In 1907 Maria opened a childcare center in a poor inner-city area — this was the first Casa dei Bambini, or Montessori school. By 1910, Montessori schools gained acclaim and popularity.
Today there are more than 22,000 Montessori schools in at least 110 countries according to the American Montessori Society.
What are some benefits of a Montessori education?
To understand the benefits of Montessori, one must go back to their main features: mixed age groups and “freedom within limits.”
Supporters of Montessori believe combining various age groups works well in both directions: Younger children learn from the older children in their classroom, and the older children reinforce their skills by teaching the younger children. “On a common-sense level,” McCarthy says, “it’s interesting that any adult would find it insane to only work with other adults of the same exact age, but with our children, we put them in that situation in traditional schooling.”
McCarthy also speaks to the power of giving children agency over their learning at an early age: “The broader benefit of this focused work and choice,” he says, “is an early development of independence, particularly of good decision-making skills. The classic contrast is the traditional-schooled child who eventually graduates college and has no idea what to do with his life because he never really had to make choices in his schooling; the teacher always told him what was needed and he complied (or didn’t and received bad grades). Not a good strategy for success in the real world, particularly in an atmosphere today that demands creativity, not following orders.”
What are some potential drawbacks to Montessori?
One challenge to getting a Montessori education is simple availability. McCarthy cautions that Montessori choices may be limited in many areas, and there can be long waitlists.

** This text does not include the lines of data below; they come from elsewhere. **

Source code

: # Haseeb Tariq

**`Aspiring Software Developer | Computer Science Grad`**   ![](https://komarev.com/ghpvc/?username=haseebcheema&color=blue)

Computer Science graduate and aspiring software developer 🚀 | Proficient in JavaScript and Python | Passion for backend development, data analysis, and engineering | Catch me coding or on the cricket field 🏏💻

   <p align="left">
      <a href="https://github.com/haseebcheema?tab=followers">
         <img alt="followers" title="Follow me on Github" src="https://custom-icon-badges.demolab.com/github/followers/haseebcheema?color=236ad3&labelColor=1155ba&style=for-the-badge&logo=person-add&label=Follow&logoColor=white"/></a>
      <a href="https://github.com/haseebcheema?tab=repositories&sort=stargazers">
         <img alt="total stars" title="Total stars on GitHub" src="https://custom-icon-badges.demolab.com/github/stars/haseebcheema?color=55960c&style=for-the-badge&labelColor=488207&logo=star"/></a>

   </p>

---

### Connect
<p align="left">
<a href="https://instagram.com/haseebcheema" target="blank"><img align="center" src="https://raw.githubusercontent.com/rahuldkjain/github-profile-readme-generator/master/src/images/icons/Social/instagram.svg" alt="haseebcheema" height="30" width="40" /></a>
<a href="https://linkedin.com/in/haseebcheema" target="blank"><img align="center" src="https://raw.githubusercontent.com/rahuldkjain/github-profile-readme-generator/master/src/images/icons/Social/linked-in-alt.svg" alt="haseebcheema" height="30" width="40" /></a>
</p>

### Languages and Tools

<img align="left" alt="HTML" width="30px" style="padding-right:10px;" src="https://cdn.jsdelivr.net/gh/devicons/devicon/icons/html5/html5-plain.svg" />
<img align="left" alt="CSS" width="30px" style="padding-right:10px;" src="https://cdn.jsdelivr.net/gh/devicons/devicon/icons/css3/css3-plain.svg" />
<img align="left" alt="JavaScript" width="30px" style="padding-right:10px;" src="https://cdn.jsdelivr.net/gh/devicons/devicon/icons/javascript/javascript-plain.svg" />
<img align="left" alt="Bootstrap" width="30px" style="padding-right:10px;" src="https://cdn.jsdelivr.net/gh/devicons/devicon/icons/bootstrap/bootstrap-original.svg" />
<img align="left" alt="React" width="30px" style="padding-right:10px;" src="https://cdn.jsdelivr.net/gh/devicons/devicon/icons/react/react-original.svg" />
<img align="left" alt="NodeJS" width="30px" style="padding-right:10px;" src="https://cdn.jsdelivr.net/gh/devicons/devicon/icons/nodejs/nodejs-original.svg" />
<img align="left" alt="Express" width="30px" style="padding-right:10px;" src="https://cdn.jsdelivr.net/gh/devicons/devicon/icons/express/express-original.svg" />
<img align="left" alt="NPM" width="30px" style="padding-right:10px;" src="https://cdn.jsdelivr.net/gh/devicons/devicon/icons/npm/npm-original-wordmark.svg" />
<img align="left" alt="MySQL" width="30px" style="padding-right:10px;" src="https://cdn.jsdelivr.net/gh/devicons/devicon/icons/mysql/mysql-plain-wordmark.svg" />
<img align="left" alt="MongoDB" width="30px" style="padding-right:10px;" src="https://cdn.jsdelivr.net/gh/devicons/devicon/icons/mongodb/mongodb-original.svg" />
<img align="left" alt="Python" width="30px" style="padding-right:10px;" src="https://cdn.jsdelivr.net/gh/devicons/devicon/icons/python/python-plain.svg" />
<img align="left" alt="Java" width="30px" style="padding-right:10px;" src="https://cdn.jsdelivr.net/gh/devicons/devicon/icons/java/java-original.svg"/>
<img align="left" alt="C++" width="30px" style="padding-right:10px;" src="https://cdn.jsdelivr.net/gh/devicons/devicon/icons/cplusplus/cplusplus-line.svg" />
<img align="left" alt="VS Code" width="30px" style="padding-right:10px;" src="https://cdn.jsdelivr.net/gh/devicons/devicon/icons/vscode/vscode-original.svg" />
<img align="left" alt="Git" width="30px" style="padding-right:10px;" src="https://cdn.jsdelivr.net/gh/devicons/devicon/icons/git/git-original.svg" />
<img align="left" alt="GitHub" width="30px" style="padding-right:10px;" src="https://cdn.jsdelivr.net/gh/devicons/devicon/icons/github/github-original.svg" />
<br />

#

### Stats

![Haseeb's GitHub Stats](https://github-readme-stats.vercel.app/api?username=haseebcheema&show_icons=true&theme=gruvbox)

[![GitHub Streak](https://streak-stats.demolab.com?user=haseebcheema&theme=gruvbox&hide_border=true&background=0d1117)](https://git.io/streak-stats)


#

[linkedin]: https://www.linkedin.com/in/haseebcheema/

Additionally, Montessori isn’t necessarily a good long-term educational plan. “As children get older” he says, “the quality of Montessori programs gets increasingly inconsistent. This is because the most work in developing Montessori standards was done for younger children, especially for the 3-6 age group.”
Ais Her, Director of Schools at Fountainhead Montessori School in Dublin, CA, warns that there can be culture shock when a student moves on from Montessori to a more traditional school setting. “If they leave and go to another institution that does more ‘desk work,'” she says, “they have a hard time completing work.”
How well do Montessori students perform academically?
The impact of a Montessori education has been studied for several decades, and results have been mixed. The National Center for Montessori in the Public Sector has published a collection of studies that measure many different variables, but it’s worth looking at what a particular Montessori school in your area offers, and how well it performs.